Doch bisher kommt von den Bundestagsparteien nur die Linke zu diesem Schluss. Sie fordert, ein Forschungs- und Dokumentationszentrum an seine Stelle zu setzen. Schon der NSU-Ausschuss des Bundestags musste sich vom Verfassungsschutz auf der Nase herumtanzen lassen – kaum zu glauben, dass sich ein Parlament sowas ohne Konsequenzen bieten lässt. Der Inlandsgeheimdienst machte deutlich, dass seine V-Leute nicht durch Aussagen zur Aufklärung der Terrorserie beitragen werden – und das tun sie auch nicht im Prozess gegen Beate Zschäpe vor dem Oberlandesgericht in München. Vor die Verfassung, die der Inlandsgeheimdienst zu schützen vorgibt, und vor die Sicherheit der Menschen stellt er den Schutz seiner Spitzel, deren Tarnung er aufrecht erhalten will. Offenbar um jeden Preis. Schließlich geht es hier um zehnfachen Mord, zwei Sprengstoffanschläge mit einer hohen Zahl verletzter Opfer und eine Reihe von Banküberfällen.
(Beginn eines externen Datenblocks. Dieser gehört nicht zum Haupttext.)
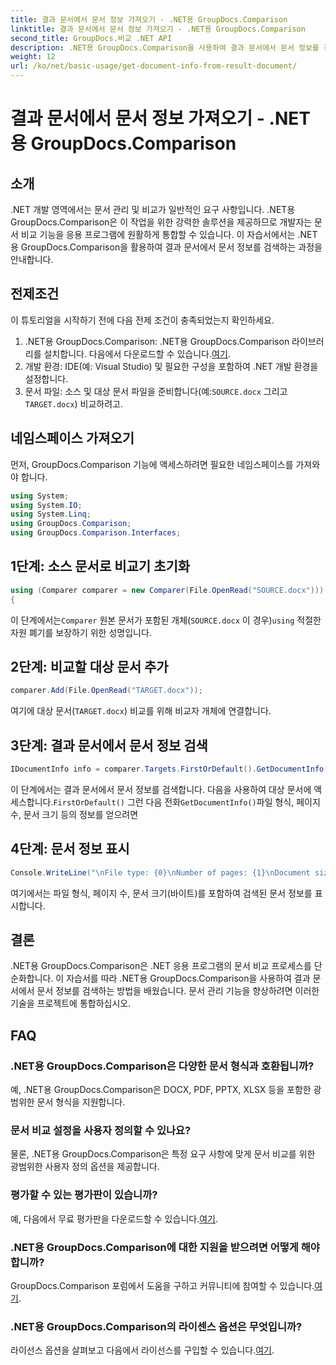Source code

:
 ```yaml
---
title: 결과 문서에서 문서 정보 가져오기 - .NET용 GroupDocs.Comparison
linktitle: 결과 문서에서 문서 정보 가져오기 - .NET용 GroupDocs.Comparison
second_title: GroupDocs.비교 .NET API
description: .NET용 GroupDocs.Comparison을 사용하여 결과 문서에서 문서 정보를 검색하는 방법을 알아보세요. .NET 개발자를 위해 설명된 쉬운 단계입니다.
weight: 12
url: /ko/net/basic-usage/get-document-info-from-result-document/
---
```


# 결과 문서에서 문서 정보 가져오기 - .NET용 GroupDocs.Comparison

## 소개
.NET 개발 영역에서는 문서 관리 및 비교가 일반적인 요구 사항입니다. .NET용 GroupDocs.Comparison은 이 작업을 위한 강력한 솔루션을 제공하므로 개발자는 문서 비교 기능을 응용 프로그램에 원활하게 통합할 수 있습니다. 이 자습서에서는 .NET용 GroupDocs.Comparison을 활용하여 결과 문서에서 문서 정보를 검색하는 과정을 안내합니다. 
## 전제조건
이 튜토리얼을 시작하기 전에 다음 전제 조건이 충족되었는지 확인하세요.
1. .NET용 GroupDocs.Comparison: .NET용 GroupDocs.Comparison 라이브러리를 설치합니다. 다음에서 다운로드할 수 있습니다.[여기](https://releases.groupdocs.com/comparison/net/).
2. 개발 환경: IDE(예: Visual Studio) 및 필요한 구성을 포함하여 .NET 개발 환경을 설정합니다.
3.  문서 파일: 소스 및 대상 문서 파일을 준비합니다(예:`SOURCE.docx` 그리고`TARGET.docx`) 비교하려고.

## 네임스페이스 가져오기
먼저, GroupDocs.Comparison 기능에 액세스하려면 필요한 네임스페이스를 가져와야 합니다.

```csharp
using System;
using System.IO;
using System.Linq;
using GroupDocs.Comparison;
using GroupDocs.Comparison.Interfaces;
```

## 1단계: 소스 문서로 비교기 초기화
```csharp
using (Comparer comparer = new Comparer(File.OpenRead("SOURCE.docx")))
{
```
 이 단계에서는`Comparer` 원본 문서가 포함된 개체(`SOURCE.docx` 이 경우)`using` 적절한 자원 폐기를 보장하기 위한 성명입니다.
## 2단계: 비교할 대상 문서 추가
```csharp
comparer.Add(File.OpenRead("TARGET.docx"));
```
여기에 대상 문서(`TARGET.docx`) 비교를 위해 비교자 개체에 연결합니다.
## 3단계: 결과 문서에서 문서 정보 검색
```csharp
IDocumentInfo info = comparer.Targets.FirstOrDefault().GetDocumentInfo();
```
 이 단계에서는 결과 문서에서 문서 정보를 검색합니다. 다음을 사용하여 대상 문서에 액세스합니다.`FirstOrDefault()` 그런 다음 전화`GetDocumentInfo()`파일 형식, 페이지 수, 문서 크기 등의 정보를 얻으려면
## 4단계: 문서 정보 표시
```csharp
Console.WriteLine("\nFile type: {0}\nNumber of pages: {1}\nDocument size: {2} bytes", info.FileType, info.PageCount, info.Size);
```
여기에서는 파일 형식, 페이지 수, 문서 크기(바이트)를 포함하여 검색된 문서 정보를 표시합니다.

## 결론
.NET용 GroupDocs.Comparison은 .NET 응용 프로그램의 문서 비교 프로세스를 단순화합니다. 이 자습서를 따라 .NET용 GroupDocs.Comparison을 사용하여 결과 문서에서 문서 정보를 검색하는 방법을 배웠습니다. 문서 관리 기능을 향상하려면 이러한 기술을 프로젝트에 통합하십시오.
## FAQ
### .NET용 GroupDocs.Comparison은 다양한 문서 형식과 호환됩니까?
예, .NET용 GroupDocs.Comparison은 DOCX, PDF, PPTX, XLSX 등을 포함한 광범위한 문서 형식을 지원합니다.
### 문서 비교 설정을 사용자 정의할 수 있나요?
물론, .NET용 GroupDocs.Comparison은 특정 요구 사항에 맞게 문서 비교를 위한 광범위한 사용자 정의 옵션을 제공합니다.
### 평가할 수 있는 평가판이 있습니까?
 예, 다음에서 무료 평가판을 다운로드할 수 있습니다.[여기](https://releases.groupdocs.com/).
### .NET용 GroupDocs.Comparison에 대한 지원을 받으려면 어떻게 해야 합니까?
 GroupDocs.Comparison 포럼에서 도움을 구하고 커뮤니티에 참여할 수 있습니다.[여기](https://forum.groupdocs.com/c/comparison/12).
### .NET용 GroupDocs.Comparison의 라이센스 옵션은 무엇입니까?
 라이선스 옵션을 살펴보고 다음에서 라이선스를 구입할 수 있습니다.[여기](https://purchase.groupdocs.com/buy).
Zumindest ein Teil dieser Verbrechen hätte der Thüringer Verfassungsschutz verhindern können. Das lässt der Abschlussbericht des NSU-Ausschusses vermuten. Bei der Fahndung nach dem in Thüringen untergetauchten mutmaßlichen Terror-Trio des NSU habe es so viele falsche Entscheidungen gegeben, dass der „Verdacht gezielter Sabotage oder des bewussten Hintertreibens des Auffindens der Flüchtigen“ nahe liege. Es erscheine dem Ausschuss „nicht mehr vertretbar“, nur von unglücklichen Umständen, Pannen oder Fehlern zu reden.
Dabei beruft sich der Ausschuss vor allem auf Aussagen früherer Ermittler der Polizei und Staatsanwälte. Eine Polizistin berichtete, sie hätten sich nicht erklären können, weshalb das Trio nicht aufzugreifen war. Der frühere Chef der Geraer Staatsanwaltschaft Arndt Koeppen wird im Bericht mit der Vermutung zitiert, die Zielfahnder der Polizei müssten immer wieder „verraten“ und die Gesuchten gewarnt worden sein.
Verfassungsschutz finanzierte rechtsextreme Strukturen
Überdies habe der Verfassungsschutz rechtsextreme Strukturen „mittelbar begünstigt“, so der Ausschuss. So seien an den Gründer des „Thüringer Heimatschutzes“ und V-Mann Tino Brandt hohe Beträge bezahlt worden. Eine Mitschuld an dem Desaster trifft dem Ausschuss zufolge aber auch die Staatsanwaltschaft und das Landeskriminalamt, die eigene Erkenntnisse nicht mit Nachdruck verfolgt hätten. Dem Innenministerium sei vorzuwerfen, dass es bis zum Jahr 2000 faktisch keine Fachaufsicht gab.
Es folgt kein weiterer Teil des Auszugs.